The Zapatistas continue to be a blacklight beacon of possibility. They inspire many, as evidenced in the the 2021 anthology When the Roots Start Moving produced by Alessandra Pomarico and Nikolay Oleynikov of Free Home University and Chto Delat respectively. (Their project was the subject of a post last year on my increasingly related blog “Occupations & Properties”.)
Emory Douglas in Chiapas
For them the Zapatistas represent “a home (or a homecoming) for our hopes and political imaginaries, providing a praxis to learn from and with.”
This is a long way from hippies wearing beads and taking peyote, i.e., an essentialist romantic identification with indigenous peoples and struggles. This is the evolved position of left cultural actors and thinkers in solidarity with anti-capitalist anti-colonial native-led movements. #IdleNoMore en soli con #ExtinctionRebellion
All in all, “Giro” is a deeply thought profoundly complex political art exhibition. The subtitle comes from a song lyric, the chorus, by Violeta Parra, “Volver a los 17”, just as the earlier related show “Perder la Forma” title came from a poem –
Se va enredando, enredando
Como en el muro la hiedra
Y va brotando, brotando
Como el musguito en la piedra
Ay sí sí sí
(It gets entangled, entangled
Like the ivy on the wall
And goes sprouting, sprouting
Like the moss on the stone
oh yeah yeah yeah)
“Here,” as written on the wall text, “the graphic turn is understood as a recurrent political matrix.” The “hut” of the Zapantera Negra project, posters from the Chicano movement of 1969-72, graphics from Pasofronteras/border crossings activisms, classics from the OSPAAAL anti-imperialist project est. in Cuba in 1966, #BLM “my life matters” martyr-portrait images – all of this activism is transversal, and increasingly networked.

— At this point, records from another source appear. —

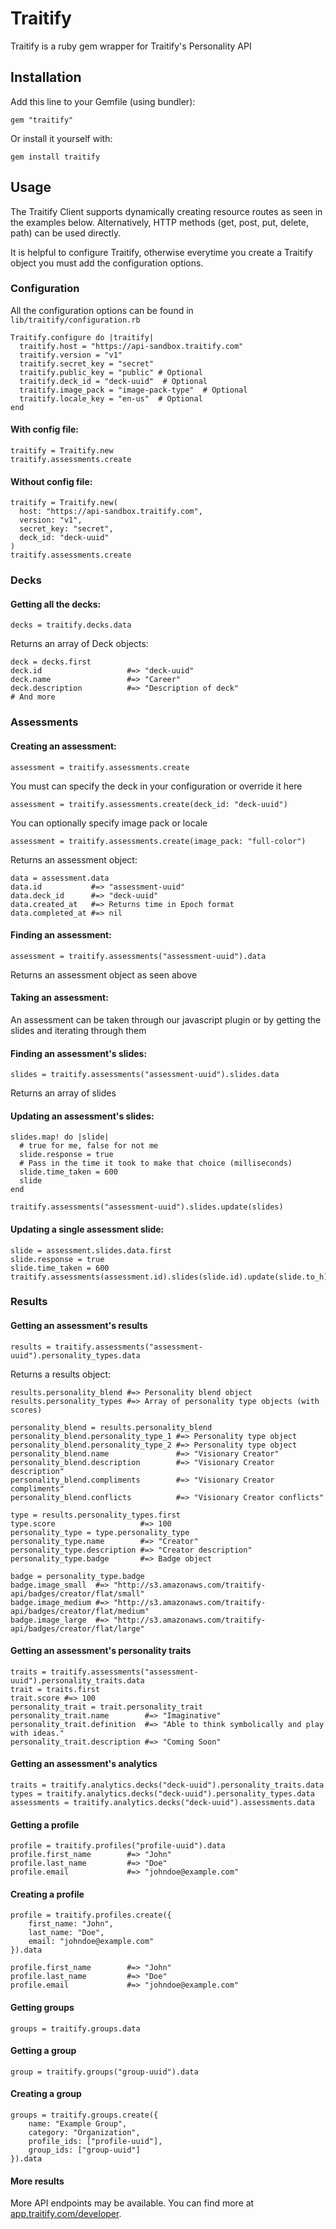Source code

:# Traitify

Traitify is a ruby gem wrapper for Traitify's Personality API

## Installation

Add this line to your Gemfile (using bundler):

    gem "traitify"

Or install it yourself with:

    gem install traitify

## Usage

The Traitify Client supports dynamically creating resource routes as seen in the examples below. Alternatively, HTTP methods (get, post, put, delete, path) can be used directly.

It is helpful to configure Traitify, otherwise everytime you create a Traitify object you must add the configuration options.

### Configuration

All the configuration options can be found in `lib/traitify/configuration.rb`

    Traitify.configure do |traitify|
      traitify.host = "https://api-sandbox.traitify.com"
      traitify.version = "v1"
      traitify.secret_key = "secret"
      traitify.public_key = "public" # Optional
      traitify.deck_id = "deck-uuid"  # Optional
      traitify.image_pack = "image-pack-type"  # Optional
      traitify.locale_key = "en-us"  # Optional
    end

#### With config file:

    traitify = Traitify.new
    traitify.assessments.create

#### Without config file:

    traitify = Traitify.new(
      host: "https://api-sandbox.traitify.com",
      version: "v1",
      secret_key: "secret",
      deck_id: "deck-uuid"
    )
    traitify.assessments.create

### Decks

#### Getting all the decks:

    decks = traitify.decks.data

Returns an array of Deck objects:

    deck = decks.first
    deck.id                   #=> "deck-uuid"
    deck.name                 #=> "Career"
    deck.description          #=> "Description of deck"
    # And more

### Assessments

#### Creating an assessment:

    assessment = traitify.assessments.create

You must can specify the deck in your configuration or override it here

    assessment = traitify.assessments.create(deck_id: "deck-uuid")

You can optionally specify image pack or locale

    assessment = traitify.assessments.create(image_pack: "full-color")

Returns an assessment object:

    data = assessment.data
    data.id           #=> "assessment-uuid"
    data.deck_id      #=> "deck-uuid"
    data.created_at   #=> Returns time in Epoch format
    data.completed_at #=> nil

#### Finding an assessment:

    assessment = traitify.assessments("assessment-uuid").data

Returns an assessment object as seen above

#### Taking an assessment:

An assessment can be taken through our javascript plugin or by getting the slides and iterating through them

#### Finding an assessment's slides:

    slides = traitify.assessments("assessment-uuid").slides.data

Returns an array of slides

#### Updating an assessment's slides:

    slides.map! do |slide|
      # true for me, false for not me
      slide.response = true
      # Pass in the time it took to make that choice (milliseconds)
      slide.time_taken = 600
      slide
    end

    traitify.assessments("assessment-uuid").slides.update(slides)

#### Updating a single assessment slide:

    slide = assessment.slides.data.first
    slide.response = true
    slide.time_taken = 600
    traitify.assessments(assessment.id).slides(slide.id).update(slide.to_h)

### Results

#### Getting an assessment's results

    results = traitify.assessments("assessment-uuid").personality_types.data

Returns a results object:

    results.personality_blend #=> Personality blend object
    results.personality_types #=> Array of personality type objects (with scores)

    personality_blend = results.personality_blend
    personality_blend.personality_type_1 #=> Personality type object
    personality_blend.personality_type_2 #=> Personality type object
    personality_blend.name               #=> "Visionary Creator"
    personality_blend.description        #=> "Visionary Creator description"
    personality_blend.compliments        #=> "Visionary Creator compliments"
    personality_blend.conflicts          #=> "Visionary Creator conflicts"

    type = results.personality_types.first
    type.score                   #=> 100
    personality_type = type.personality_type
    personality_type.name        #=> "Creator"
    personality_type.description #=> "Creator description"
    personality_type.badge       #=> Badge object

    badge = personality_type.badge
    badge.image_small  #=> "http://s3.amazonaws.com/traitify-api/badges/creator/flat/small"
    badge.image_medium #=> "http://s3.amazonaws.com/traitify-api/badges/creator/flat/medium"
    badge.image_large  #=> "http://s3.amazonaws.com/traitify-api/badges/creator/flat/large"

#### Getting an assessment's personality traits

    traits = traitify.assessments("assessment-uuid").personality_traits.data
    trait = traits.first
    trait.score #=> 100
    personality_trait = trait.personality_trait
    personality_trait.name        #=> "Imaginative"
    personality_trait.definition  #=> "Able to think symbolically and play with ideas."
    personality_trait.description #=> "Coming Soon"

#### Getting an assessment's analytics

    traits = traitify.analytics.decks("deck-uuid").personality_traits.data
    types = traitify.analytics.decks("deck-uuid").personality_types.data
    assessments = traitify.analytics.decks("deck-uuid").assessments.data

#### Getting a profile

    profile = traitify.profiles("profile-uuid").data
    profile.first_name        #=> "John"
    profile.last_name         #=> "Doe"
    profile.email             #=> "johndoe@example.com"

#### Creating a profile

    profile = traitify.profiles.create({
        first_name: "John",
        last_name: "Doe",
        email: "johndoe@example.com"
    }).data

    profile.first_name        #=> "John"
    profile.last_name         #=> "Doe"
    profile.email             #=> "johndoe@example.com"

#### Getting groups

    groups = traitify.groups.data

#### Getting a group

    group = traitify.groups("group-uuid").data

#### Creating a group

    groups = traitify.groups.create({
        name: "Example Group",
        category: "Organization",
        profile_ids: ["profile-uuid"],
        group_ids: ["group-uuid"]
    }).data

#### More results

More API endpoints may be available. You can find more at [app.traitify.com/developer](https://app.traitify.com/developer).
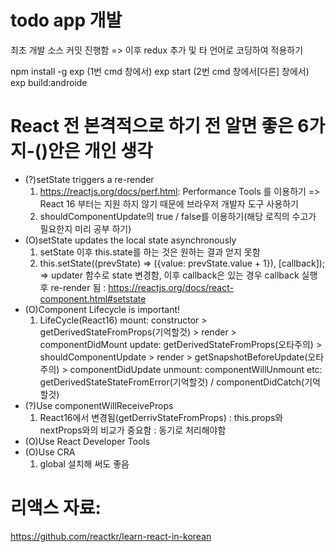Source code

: # todo app 개발

최초 개발 소스 커밋 진행함
=> 이후 redux 추가 및 타 언어로 코딩하여 적용하기

npm install -g exp
(1번 cmd 창에서) exp start
(2번 cmd 창에서[다른] 창에서) exp build:androide

# React 전 본격적으로 하기 전 알면 좋은 6가지-()안은 개인 생각

- (?)setState triggers a re-render
  1. https://reactjs.org/docs/perf.html: Performance Tools 를 이용하기
     => React 16 부터는 지원 하지 않기 때문에 브라우저 개발자 도구 사용하기
  2. shouldComponentUpdate의 true / false를 이용하기(해당 로직의 수고가 필요한지 미리 공부 하기)
- (O)setState updates the local state asynchronously
  1. setState 이후 this.state를 하는 것은 원하는 결과 얻지 못함
  2. this.setState((prevState) => ({value: prevState.value + 1}), [callback]);
     => updater 함수로 state 변경함, 이후 callback은 있는 경우 callback 실행 후 re-render 됨
     : https://reactjs.org/docs/react-component.html#setstate
- (O)Component Lifecycle is important!
  1. LifeCycle(React16)
     mount: constructor > getDerivedStateFromProps(기억할것) > render > componentDidMount
     update: getDerivedStateFromProps(오타주의) > shouldComponentUpdate > render > getSnapshotBeforeUpdate(오타주의) > componentDidUpdate
     unmount: componentWillUnmount
     etc: getDerivedStateStateFromError(기억할것) / componentDidCatch(기억할것)
- (?)Use componentWillReceiveProps
  1. React16에서 변경됨(getDerrivStateFromProps)
     : this.props와 nextProps와의 비교가 중요함
     : 동기로 처리해야함
- (O)Use React Developer Tools
- (O)Use CRA
  1. global 설치해 써도 좋음

# 리액스 자료:

https://github.com/reactkr/learn-react-in-korean
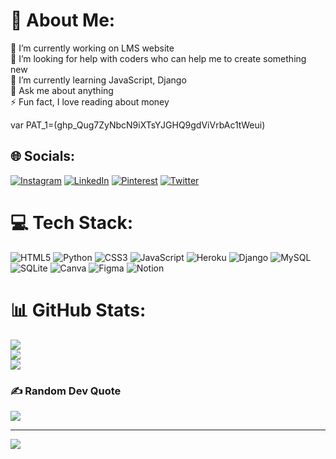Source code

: # 💫 About Me:
🔭 I’m currently working on LMS website<br>🤝 I’m looking for help with coders who can help me to create something new<br>🌱 I’m currently learning JavaScript, Django<br>💬 Ask me about anything <br>⚡ Fun fact, I love reading about money 

var PAT_1=(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)

## 🌐 Socials:
[![Instagram](https://img.shields.io/badge/Instagram-%23E4405F.svg?logo=Instagram&logoColor=white)](https://instagram.com/codingabdullah) [![LinkedIn](https://img.shields.io/badge/LinkedIn-%230077B5.svg?logo=linkedin&logoColor=white)](https://linkedin.com/in/codingabdullah) [![Pinterest](https://img.shields.io/badge/Pinterest-%23E60023.svg?logo=Pinterest&logoColor=white)](https://pinterest.com/codingabdullah) [![Twitter](https://img.shields.io/badge/Twitter-%231DA1F2.svg?logo=Twitter&logoColor=white)](https://twitter.com/abdullah_gomah) 

# 💻 Tech Stack:
![HTML5](https://img.shields.io/badge/html5-%23E34F26.svg?style=for-the-badge&logo=html5&logoColor=white) ![Python](https://img.shields.io/badge/python-3670A0?style=for-the-badge&logo=python&logoColor=ffdd54) ![CSS3](https://img.shields.io/badge/css3-%231572B6.svg?style=for-the-badge&logo=css3&logoColor=white) ![JavaScript](https://img.shields.io/badge/javascript-%23323330.svg?style=for-the-badge&logo=javascript&logoColor=%23F7DF1E) ![Heroku](https://img.shields.io/badge/heroku-%23430098.svg?style=for-the-badge&logo=heroku&logoColor=white) ![Django](https://img.shields.io/badge/django-%23092E20.svg?style=for-the-badge&logo=django&logoColor=white) ![MySQL](https://img.shields.io/badge/mysql-%2300f.svg?style=for-the-badge&logo=mysql&logoColor=white) ![SQLite](https://img.shields.io/badge/sqlite-%2307405e.svg?style=for-the-badge&logo=sqlite&logoColor=white) ![Canva](https://img.shields.io/badge/Canva-%2300C4CC.svg?style=for-the-badge&logo=Canva&logoColor=white) 	![Figma](https://img.shields.io/badge/figma-%23F24E1E.svg?style=for-the-badge&logo=figma&logoColor=white) ![Notion](https://img.shields.io/badge/Notion-%23000000.svg?style=for-the-badge&logo=notion&logoColor=white)
# 📊 GitHub Stats:
![](https://github-readme-stats.vercel.app/api?username=abdullahgomah&theme=dark&hide_border=false&include_all_commits=false&count_private=false)<br/>
![](https://github-readme-streak-stats.herokuapp.com/?user=abdullahgomah&theme=dark&hide_border=false)<br/>
![](https://github-readme-stats.vercel.app/api/top-langs/?username=abdullahgomah&theme=dark&hide_border=false&include_all_commits=false&count_private=false&layout=compact)

### ✍️ Random Dev Quote
![](https://quotes-github-readme.vercel.app/api?type=horizontal&theme=radical)

---
[![](https://visitcount.itsvg.in/api?id=abdullahgomah&icon=0&color=0)](https://visitcount.itsvg.in)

As always with the Reina Sofia exhibitions it’s too much – but seriously, it’s never enough for not just memorializing but inspiring ongoing activism and agitation.
The “Agora of the Present” tries to be that, a zone of rabble rousing. Three screens fire up sequentially, the most unignorable black-clad troupes of women shouting in unison at the “rapist in your path” (Sandi Bachom, 2020) – a spectacle of unity and accusation.
We sprout on.
Next stop for the show:
Museo Universitario Arte Contemporáneo de la Universidad Autónoma de México (MUAC), Ciudad de México (noviembre, 2022 - julio, 2023)
LINKS& REFERENCES mentioned in the text
Pinochet's troops round up people on the streets in Chile, September 11, 1973
Graphic Turn: Like the Ivy on the Wall
https://www.museoreinasofia.es/en/exhibitions/graphic-turn
exhibition handout in English
https://www.museoreinasofia.es/sites/default/files/exposiciones/exhibition_information_sheet_graphic_turn.pdf
See this pedagogical guide “HOW to '92” produced by the Alliance for Cultural Democracy and posted in full at Gregory
Sholette’s “Dark Matter Archives”
http://www.darkmatterarchives.net/wp-content/uploads/2014/02/HOW-TO-92-small-file.pdf
Bartolomé de las Casas.
https://en.wikipedia.org/wiki/Bartolom%C3%A9_de_las_Casas
Environmental Defender Killed Every Two Days Over Last ...
https://www.commondreams.org › ...
29 sept 2022 — The report—entitled Decade of Defiance: Ten Years of Reporting Land and Environmental Activism Worldwide—underscores how land inequality and ...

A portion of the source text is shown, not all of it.